Assigned task:
From the entries, copy every line that carries the string "repository".

(Saved entries)
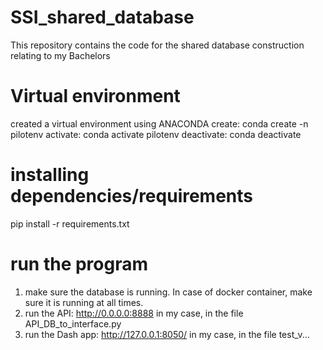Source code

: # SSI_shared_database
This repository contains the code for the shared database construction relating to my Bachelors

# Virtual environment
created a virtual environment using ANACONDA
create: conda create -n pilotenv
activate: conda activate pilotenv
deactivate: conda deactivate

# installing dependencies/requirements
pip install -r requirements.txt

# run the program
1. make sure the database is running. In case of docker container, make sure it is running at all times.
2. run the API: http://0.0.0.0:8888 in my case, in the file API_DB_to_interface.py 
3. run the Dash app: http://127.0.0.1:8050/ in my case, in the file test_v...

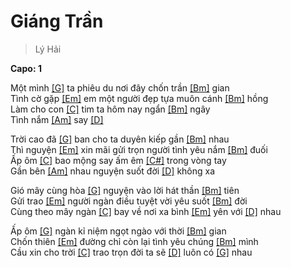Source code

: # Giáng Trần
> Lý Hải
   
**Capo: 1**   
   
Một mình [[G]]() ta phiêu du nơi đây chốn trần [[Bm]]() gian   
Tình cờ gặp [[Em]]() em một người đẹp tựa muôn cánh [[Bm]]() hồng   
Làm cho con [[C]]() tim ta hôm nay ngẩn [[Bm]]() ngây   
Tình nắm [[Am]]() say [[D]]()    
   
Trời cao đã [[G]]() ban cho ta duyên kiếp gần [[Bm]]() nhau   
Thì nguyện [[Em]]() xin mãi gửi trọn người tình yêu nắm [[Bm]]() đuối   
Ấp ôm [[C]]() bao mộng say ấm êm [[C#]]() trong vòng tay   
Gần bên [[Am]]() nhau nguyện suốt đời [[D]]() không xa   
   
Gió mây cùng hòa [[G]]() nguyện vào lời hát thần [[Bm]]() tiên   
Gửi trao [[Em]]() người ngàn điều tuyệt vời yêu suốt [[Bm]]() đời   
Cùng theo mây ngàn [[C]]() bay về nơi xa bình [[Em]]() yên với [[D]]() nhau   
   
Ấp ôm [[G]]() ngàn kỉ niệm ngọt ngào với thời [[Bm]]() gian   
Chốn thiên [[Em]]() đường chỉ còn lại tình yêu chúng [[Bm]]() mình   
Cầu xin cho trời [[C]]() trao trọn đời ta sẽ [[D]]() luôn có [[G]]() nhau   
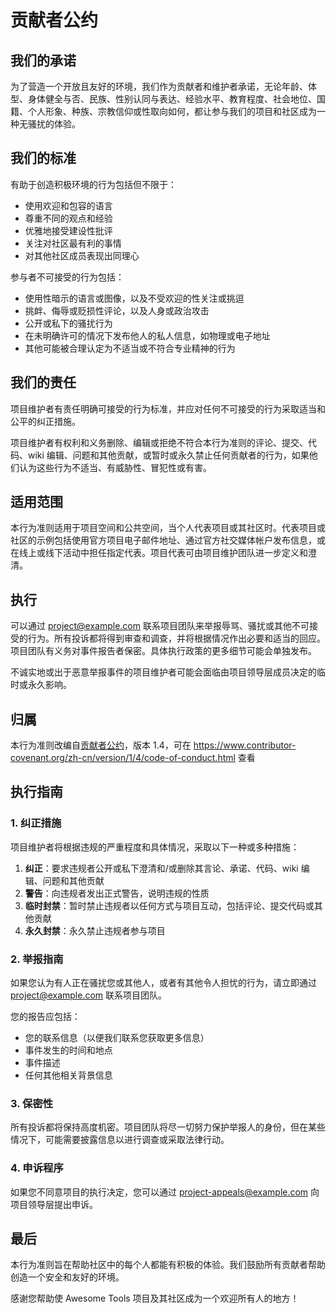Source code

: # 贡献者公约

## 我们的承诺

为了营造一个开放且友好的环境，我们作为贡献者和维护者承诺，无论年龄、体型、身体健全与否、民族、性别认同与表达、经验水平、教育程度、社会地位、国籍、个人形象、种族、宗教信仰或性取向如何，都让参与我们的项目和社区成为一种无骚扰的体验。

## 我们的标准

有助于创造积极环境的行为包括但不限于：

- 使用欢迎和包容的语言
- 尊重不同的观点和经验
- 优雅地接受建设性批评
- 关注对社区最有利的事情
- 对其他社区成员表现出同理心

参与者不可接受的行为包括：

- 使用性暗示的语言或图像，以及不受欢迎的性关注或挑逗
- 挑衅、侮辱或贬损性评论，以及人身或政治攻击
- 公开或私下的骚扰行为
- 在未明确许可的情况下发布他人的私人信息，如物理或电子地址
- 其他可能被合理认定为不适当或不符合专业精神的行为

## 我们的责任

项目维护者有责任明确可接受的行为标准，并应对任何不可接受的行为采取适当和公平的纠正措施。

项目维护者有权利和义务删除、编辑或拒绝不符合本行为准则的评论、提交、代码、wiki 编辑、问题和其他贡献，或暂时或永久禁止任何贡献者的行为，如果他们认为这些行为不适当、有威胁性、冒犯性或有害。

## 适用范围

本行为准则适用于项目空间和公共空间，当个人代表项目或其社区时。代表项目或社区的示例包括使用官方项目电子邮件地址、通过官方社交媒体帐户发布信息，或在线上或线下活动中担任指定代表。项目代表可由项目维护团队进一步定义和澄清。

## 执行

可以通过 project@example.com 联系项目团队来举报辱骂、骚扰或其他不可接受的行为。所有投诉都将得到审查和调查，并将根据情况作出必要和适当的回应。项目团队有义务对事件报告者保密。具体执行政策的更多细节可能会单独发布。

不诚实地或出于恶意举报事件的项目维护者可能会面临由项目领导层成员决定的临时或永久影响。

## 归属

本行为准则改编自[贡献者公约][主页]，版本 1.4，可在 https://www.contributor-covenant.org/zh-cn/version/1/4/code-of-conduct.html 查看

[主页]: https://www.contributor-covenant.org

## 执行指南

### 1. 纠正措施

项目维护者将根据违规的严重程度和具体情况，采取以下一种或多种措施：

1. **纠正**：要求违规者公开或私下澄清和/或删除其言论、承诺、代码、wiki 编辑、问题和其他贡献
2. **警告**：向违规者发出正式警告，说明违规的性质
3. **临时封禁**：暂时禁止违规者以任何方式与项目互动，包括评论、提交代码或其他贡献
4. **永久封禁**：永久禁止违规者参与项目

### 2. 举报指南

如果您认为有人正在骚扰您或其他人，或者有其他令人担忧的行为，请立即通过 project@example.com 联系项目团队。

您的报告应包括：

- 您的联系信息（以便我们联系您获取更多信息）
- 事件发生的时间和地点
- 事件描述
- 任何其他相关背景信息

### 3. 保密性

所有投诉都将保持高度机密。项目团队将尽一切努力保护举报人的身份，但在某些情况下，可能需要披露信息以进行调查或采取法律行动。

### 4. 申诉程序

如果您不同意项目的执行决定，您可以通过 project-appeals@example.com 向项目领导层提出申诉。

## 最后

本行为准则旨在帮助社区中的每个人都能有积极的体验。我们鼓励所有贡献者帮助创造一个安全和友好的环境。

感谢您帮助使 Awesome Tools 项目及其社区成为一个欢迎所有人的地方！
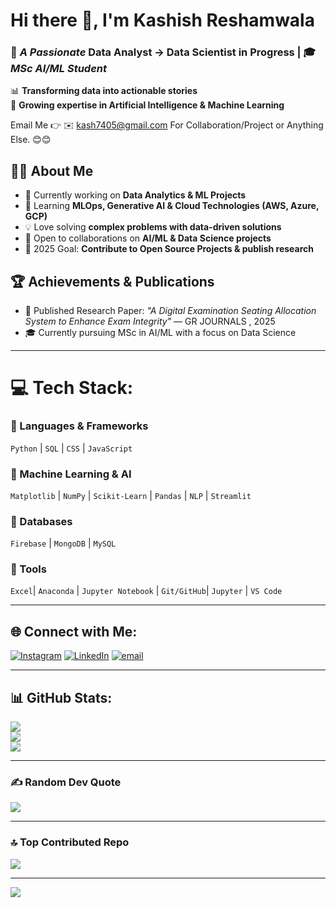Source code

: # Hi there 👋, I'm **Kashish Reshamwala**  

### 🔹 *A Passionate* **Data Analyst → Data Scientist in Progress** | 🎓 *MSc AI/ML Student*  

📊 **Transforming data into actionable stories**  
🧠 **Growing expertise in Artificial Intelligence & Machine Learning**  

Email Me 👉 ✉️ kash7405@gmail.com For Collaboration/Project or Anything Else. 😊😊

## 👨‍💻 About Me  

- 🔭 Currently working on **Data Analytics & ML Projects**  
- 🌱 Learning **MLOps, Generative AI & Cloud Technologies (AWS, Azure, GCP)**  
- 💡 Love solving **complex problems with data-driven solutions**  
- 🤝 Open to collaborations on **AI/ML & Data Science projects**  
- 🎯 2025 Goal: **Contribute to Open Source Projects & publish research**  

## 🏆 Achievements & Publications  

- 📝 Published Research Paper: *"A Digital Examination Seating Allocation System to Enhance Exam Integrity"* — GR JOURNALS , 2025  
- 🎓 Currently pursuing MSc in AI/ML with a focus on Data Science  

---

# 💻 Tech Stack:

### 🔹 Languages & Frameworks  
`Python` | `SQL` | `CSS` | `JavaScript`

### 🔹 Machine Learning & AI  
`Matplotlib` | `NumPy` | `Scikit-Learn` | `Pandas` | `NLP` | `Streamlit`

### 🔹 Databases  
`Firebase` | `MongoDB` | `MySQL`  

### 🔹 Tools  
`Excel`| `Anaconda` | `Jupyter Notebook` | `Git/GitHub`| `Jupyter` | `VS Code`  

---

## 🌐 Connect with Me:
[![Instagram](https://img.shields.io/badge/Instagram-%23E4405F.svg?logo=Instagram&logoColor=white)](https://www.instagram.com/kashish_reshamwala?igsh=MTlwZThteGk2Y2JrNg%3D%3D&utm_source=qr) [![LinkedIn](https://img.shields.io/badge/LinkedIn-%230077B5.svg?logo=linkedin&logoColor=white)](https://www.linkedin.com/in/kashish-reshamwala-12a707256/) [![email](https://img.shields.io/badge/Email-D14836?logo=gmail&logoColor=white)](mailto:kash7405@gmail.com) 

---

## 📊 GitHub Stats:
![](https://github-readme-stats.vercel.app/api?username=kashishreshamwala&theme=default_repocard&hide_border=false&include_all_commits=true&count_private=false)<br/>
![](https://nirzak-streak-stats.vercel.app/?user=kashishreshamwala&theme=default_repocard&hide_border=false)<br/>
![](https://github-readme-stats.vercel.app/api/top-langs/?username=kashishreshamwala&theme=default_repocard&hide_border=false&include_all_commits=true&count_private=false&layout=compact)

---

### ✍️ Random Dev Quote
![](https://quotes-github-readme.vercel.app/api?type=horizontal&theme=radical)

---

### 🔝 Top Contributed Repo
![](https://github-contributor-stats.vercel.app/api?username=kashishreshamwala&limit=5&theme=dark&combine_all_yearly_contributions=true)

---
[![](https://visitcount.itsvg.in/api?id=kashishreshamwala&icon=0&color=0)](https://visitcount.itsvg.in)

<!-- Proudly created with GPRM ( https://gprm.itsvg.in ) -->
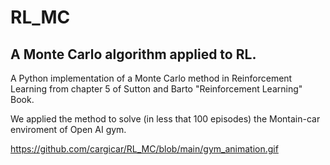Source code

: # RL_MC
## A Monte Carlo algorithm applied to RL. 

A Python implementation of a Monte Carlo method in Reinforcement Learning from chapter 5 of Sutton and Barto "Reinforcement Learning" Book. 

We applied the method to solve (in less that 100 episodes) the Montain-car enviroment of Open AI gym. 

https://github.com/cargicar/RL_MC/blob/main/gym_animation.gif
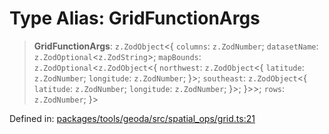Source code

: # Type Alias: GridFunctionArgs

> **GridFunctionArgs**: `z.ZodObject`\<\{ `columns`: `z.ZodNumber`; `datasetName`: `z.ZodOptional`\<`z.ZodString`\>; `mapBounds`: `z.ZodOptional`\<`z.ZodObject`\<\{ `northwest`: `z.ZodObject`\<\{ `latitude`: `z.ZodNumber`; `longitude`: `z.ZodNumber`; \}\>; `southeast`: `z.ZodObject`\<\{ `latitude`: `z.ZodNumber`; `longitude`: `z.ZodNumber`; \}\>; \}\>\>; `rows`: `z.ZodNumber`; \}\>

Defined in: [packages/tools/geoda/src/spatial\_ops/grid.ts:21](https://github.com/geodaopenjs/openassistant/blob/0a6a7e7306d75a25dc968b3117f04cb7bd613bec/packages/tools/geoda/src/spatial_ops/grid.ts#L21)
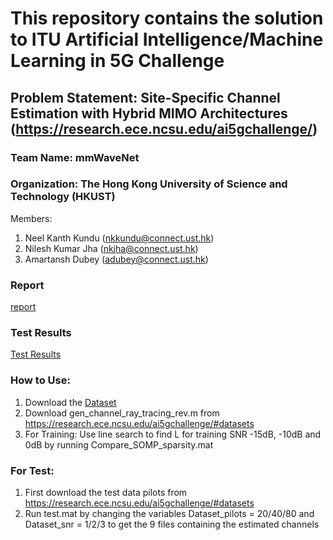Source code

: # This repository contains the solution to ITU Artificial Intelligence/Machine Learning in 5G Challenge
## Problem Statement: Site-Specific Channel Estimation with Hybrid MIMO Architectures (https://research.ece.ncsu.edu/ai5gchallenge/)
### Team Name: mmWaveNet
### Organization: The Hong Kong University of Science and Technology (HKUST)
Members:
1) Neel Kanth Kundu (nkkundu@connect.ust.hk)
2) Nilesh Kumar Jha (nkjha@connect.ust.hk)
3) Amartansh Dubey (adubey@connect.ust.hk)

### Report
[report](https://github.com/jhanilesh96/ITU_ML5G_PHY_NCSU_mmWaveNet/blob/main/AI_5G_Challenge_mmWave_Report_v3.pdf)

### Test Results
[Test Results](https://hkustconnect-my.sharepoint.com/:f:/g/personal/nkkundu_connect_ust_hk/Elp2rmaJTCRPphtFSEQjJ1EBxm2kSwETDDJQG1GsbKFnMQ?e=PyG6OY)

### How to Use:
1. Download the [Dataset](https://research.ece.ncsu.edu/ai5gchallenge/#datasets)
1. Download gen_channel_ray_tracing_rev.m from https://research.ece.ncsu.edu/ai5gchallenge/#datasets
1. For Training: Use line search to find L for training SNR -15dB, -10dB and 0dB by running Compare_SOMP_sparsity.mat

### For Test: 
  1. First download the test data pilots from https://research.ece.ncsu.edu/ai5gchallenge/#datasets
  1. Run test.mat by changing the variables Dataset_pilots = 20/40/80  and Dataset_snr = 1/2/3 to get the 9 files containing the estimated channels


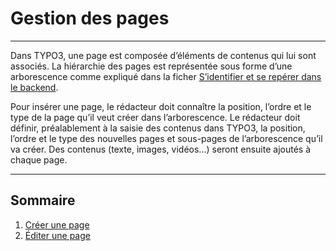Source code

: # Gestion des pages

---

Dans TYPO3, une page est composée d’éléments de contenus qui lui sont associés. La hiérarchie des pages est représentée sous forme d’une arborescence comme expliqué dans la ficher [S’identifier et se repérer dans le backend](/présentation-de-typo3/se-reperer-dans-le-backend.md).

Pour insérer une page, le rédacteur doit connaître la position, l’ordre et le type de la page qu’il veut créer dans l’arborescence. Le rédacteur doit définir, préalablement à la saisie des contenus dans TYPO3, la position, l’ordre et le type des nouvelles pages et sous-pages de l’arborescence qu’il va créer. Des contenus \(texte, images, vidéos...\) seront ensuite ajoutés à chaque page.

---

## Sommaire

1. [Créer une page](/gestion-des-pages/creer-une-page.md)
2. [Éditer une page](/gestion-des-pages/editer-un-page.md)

Result for this exercise:
This repository contains the code for the shared database construction relating to my Bachelors
: # This repository contains the solution to ITU Artificial Intelligence/Machine Learning in 5G Challenge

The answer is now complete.